Action item: Each line in the records below, from the one that contains "- Flipping 100" to the one that contains "- The **Emipirical", should be reproduced exactly, the first and last included.

Start of Data extract

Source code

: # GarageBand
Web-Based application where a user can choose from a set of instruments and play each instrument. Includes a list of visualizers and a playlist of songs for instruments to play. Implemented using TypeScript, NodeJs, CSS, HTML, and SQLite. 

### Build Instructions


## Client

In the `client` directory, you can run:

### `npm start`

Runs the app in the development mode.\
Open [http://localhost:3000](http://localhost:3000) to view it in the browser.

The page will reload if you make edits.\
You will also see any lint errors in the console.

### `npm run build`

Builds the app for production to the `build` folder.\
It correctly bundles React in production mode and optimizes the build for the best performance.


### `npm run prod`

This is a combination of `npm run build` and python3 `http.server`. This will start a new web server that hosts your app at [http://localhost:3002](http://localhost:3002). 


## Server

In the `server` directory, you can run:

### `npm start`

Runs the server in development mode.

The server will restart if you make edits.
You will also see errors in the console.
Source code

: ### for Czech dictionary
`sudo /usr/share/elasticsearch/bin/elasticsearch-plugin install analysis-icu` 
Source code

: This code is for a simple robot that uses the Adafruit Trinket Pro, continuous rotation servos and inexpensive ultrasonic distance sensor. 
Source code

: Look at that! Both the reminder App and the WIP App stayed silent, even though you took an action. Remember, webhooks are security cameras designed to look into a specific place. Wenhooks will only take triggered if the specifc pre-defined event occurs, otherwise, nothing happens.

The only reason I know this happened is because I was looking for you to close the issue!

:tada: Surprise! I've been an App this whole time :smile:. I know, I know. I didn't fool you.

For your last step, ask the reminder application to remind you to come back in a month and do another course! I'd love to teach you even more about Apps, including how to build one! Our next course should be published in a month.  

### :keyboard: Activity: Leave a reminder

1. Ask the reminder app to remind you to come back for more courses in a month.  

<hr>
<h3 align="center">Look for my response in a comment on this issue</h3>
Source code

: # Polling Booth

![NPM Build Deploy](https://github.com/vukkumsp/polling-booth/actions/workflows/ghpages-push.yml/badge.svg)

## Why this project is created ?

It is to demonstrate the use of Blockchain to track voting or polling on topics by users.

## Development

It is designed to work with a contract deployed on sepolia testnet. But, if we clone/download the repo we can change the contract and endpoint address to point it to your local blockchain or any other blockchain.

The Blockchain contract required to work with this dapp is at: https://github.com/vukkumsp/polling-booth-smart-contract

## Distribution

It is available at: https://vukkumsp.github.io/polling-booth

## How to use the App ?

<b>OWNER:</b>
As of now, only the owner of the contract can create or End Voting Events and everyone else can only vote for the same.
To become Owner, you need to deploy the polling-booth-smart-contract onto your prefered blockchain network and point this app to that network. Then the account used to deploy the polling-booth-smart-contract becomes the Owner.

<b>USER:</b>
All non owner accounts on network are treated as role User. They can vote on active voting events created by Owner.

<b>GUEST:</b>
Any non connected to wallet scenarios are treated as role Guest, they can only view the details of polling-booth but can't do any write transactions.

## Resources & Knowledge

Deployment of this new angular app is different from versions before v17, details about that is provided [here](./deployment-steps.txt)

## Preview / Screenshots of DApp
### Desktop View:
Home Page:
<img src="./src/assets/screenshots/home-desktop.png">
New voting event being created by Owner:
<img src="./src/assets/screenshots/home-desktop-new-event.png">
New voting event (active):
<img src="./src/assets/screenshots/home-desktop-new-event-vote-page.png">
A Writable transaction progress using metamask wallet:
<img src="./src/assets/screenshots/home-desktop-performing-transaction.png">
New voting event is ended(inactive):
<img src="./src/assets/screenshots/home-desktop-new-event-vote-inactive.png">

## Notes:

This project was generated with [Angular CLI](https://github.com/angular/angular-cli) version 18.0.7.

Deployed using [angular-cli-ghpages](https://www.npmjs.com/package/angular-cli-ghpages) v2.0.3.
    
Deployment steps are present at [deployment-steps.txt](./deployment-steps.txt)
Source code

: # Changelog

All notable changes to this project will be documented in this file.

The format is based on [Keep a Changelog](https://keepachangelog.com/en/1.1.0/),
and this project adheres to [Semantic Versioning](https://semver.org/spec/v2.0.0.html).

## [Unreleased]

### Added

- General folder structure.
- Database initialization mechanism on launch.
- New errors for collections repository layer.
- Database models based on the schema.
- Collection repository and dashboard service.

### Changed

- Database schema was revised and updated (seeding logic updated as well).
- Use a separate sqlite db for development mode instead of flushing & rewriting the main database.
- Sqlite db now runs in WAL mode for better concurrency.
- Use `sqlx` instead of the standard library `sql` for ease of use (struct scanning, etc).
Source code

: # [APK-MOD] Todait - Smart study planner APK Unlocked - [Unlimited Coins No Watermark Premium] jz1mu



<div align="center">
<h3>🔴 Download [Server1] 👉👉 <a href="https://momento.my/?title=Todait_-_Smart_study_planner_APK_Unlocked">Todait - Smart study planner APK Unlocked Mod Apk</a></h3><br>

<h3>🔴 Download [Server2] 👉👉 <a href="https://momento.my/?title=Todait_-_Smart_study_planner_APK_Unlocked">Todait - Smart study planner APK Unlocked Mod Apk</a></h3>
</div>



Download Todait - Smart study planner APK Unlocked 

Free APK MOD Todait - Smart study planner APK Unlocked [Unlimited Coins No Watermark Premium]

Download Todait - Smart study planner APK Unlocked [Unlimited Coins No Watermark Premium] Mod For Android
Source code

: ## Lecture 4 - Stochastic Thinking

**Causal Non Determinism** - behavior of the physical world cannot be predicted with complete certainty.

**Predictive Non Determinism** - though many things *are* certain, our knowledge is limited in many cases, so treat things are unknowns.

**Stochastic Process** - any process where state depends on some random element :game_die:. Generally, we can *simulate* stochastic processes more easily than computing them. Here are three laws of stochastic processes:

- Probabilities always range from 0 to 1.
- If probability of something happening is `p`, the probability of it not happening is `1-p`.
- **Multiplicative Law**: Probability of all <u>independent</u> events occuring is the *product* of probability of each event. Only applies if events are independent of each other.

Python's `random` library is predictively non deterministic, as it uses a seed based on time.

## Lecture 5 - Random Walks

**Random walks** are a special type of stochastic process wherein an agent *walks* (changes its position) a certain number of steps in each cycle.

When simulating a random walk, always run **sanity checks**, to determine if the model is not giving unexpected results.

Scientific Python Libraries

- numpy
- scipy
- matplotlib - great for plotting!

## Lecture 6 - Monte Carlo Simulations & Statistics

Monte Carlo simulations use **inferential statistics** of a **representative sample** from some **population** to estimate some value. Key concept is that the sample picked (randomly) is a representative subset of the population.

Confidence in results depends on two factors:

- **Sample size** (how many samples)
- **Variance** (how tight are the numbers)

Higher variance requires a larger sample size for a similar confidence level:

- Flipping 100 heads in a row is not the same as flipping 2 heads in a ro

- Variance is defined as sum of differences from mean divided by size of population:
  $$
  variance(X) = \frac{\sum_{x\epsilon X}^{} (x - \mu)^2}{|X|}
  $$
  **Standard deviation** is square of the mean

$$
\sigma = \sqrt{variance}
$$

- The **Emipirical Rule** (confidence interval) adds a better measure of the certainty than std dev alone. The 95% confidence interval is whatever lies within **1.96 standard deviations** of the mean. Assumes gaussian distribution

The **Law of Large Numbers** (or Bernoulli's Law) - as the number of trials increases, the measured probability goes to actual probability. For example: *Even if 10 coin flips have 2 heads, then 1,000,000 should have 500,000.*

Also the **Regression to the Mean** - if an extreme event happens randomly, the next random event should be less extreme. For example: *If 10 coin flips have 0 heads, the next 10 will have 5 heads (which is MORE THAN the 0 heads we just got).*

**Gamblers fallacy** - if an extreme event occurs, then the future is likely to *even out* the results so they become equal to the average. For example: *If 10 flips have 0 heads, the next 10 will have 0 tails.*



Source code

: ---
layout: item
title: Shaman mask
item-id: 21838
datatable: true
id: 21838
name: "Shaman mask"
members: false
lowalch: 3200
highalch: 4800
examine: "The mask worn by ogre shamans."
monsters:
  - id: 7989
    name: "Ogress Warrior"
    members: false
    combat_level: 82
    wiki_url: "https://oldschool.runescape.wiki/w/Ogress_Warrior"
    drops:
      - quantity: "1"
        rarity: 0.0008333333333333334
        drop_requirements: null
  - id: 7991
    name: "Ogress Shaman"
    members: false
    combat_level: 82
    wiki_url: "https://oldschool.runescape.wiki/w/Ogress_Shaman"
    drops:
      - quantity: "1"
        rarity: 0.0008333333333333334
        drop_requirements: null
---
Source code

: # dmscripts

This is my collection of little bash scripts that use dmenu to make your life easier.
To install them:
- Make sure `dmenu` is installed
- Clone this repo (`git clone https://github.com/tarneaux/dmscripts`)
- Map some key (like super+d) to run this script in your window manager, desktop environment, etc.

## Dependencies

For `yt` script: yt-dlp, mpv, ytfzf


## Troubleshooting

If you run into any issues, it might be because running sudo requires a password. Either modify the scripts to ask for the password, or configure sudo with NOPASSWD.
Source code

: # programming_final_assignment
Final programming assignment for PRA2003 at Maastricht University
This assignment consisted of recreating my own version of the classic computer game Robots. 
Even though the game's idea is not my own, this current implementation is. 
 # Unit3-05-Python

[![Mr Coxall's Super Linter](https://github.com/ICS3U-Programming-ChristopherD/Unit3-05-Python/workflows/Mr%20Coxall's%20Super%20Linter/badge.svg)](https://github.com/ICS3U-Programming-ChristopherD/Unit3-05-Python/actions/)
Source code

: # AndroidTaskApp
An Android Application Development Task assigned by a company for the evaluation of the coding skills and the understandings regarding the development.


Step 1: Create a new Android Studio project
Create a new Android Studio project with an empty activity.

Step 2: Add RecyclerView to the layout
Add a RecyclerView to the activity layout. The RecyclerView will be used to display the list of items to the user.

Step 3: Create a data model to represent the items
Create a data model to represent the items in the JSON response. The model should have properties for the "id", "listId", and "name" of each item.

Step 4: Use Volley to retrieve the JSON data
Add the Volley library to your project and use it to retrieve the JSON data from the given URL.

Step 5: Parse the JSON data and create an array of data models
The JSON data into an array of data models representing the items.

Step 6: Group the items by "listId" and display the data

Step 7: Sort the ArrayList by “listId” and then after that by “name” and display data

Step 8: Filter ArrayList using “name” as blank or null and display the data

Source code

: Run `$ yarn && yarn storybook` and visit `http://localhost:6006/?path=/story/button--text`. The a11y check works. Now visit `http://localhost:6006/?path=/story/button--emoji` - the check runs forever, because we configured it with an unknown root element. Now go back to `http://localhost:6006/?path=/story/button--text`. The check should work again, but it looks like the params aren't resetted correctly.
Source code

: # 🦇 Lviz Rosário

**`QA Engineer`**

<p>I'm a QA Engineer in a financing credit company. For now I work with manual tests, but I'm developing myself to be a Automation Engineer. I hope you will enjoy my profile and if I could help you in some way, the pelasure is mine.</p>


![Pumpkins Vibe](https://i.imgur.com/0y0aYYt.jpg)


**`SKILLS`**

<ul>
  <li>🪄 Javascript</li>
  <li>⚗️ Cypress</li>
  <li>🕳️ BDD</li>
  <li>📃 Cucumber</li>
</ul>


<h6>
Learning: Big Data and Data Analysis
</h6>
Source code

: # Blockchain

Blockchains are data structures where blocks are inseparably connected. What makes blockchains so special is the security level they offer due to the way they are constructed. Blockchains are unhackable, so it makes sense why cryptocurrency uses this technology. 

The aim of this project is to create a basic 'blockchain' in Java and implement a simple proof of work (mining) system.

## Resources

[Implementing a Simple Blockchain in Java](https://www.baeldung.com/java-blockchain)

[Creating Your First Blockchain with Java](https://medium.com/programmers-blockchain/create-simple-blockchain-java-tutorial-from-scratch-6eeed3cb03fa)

End of Data extract

Response for this exercise:
- Flipping 100 heads in a row is not the same as flipping 2 heads in a ro

- Variance is defined as sum of differences from mean divided by size of population:
  $$
  variance(X) = \frac{\sum_{x\epsilon X}^{} (x - \mu)^2}{|X|}
  $$
  **Standard deviation** is square of the mean

$$
\sigma = \sqrt{variance}
$$

- The **Emipirical Rule** (confidence interval) adds a better measure of the certainty than std dev alone. The 95% confidence interval is whatever lies within **1.96 standard deviations** of the mean. Assumes gaussian distribution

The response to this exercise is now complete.